Below are records; say how many of their lines include the word "also", giving nothing but the number.

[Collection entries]
+ + +
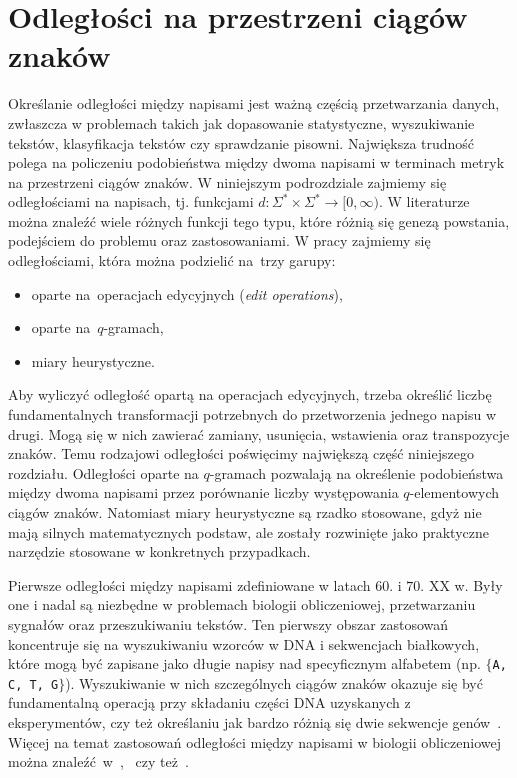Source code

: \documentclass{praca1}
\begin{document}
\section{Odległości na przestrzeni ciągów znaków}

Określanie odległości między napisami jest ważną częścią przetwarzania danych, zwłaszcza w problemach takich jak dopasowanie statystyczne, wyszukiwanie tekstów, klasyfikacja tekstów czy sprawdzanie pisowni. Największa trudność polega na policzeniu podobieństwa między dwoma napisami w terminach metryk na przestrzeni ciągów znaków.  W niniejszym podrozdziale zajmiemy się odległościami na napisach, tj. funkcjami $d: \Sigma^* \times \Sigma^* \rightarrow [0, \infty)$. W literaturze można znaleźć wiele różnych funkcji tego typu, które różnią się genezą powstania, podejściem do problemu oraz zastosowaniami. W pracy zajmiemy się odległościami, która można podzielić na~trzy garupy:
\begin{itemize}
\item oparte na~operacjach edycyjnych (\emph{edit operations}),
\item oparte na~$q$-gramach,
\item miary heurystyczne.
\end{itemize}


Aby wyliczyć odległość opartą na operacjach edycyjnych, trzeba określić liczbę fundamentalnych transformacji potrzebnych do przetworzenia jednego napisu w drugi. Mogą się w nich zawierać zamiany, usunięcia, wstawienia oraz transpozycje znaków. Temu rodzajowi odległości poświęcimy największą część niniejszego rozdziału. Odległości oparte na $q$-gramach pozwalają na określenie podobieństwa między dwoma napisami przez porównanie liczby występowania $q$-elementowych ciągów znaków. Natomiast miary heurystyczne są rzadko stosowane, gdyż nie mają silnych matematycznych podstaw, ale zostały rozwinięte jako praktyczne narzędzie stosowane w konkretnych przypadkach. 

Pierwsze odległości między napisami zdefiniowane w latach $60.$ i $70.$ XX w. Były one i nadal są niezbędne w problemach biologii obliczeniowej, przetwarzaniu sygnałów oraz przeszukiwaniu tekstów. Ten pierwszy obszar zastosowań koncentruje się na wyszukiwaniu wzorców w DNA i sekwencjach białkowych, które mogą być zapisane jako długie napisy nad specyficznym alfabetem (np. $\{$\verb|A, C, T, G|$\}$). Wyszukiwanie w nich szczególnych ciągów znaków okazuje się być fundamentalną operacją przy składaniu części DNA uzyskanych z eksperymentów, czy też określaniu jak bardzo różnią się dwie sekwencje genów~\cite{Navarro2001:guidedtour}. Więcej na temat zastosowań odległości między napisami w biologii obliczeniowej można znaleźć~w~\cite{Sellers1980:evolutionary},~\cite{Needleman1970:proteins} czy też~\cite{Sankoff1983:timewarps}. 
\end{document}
+ + +
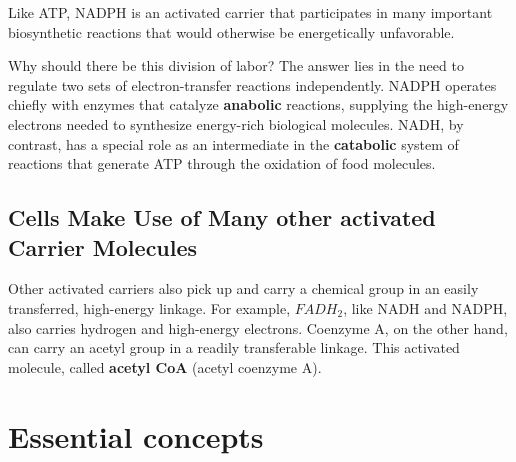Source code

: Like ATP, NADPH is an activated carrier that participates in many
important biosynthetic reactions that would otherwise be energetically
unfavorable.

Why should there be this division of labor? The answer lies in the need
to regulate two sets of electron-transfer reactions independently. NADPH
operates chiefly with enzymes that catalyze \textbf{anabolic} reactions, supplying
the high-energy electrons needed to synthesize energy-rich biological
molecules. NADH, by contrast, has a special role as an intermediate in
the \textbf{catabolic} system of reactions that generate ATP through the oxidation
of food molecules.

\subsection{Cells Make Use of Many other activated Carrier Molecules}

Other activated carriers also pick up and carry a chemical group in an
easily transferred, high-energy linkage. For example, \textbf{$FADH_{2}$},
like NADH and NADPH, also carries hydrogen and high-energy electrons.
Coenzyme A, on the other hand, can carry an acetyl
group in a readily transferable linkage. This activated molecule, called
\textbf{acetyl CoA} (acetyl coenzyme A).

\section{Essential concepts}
+ + +
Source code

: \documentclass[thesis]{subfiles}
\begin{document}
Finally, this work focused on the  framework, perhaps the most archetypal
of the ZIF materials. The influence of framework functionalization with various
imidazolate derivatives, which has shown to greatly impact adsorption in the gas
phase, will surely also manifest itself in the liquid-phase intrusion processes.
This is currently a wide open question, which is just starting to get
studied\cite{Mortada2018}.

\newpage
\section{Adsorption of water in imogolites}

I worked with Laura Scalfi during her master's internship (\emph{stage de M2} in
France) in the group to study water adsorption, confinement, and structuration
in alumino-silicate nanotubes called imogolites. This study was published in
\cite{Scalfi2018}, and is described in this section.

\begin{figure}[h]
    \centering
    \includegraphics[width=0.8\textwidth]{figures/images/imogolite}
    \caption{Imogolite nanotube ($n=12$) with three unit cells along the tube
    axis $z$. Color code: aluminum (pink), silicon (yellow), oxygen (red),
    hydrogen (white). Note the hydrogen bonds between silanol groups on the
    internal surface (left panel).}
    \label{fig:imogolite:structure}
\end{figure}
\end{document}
+ + +
**Reply**: 3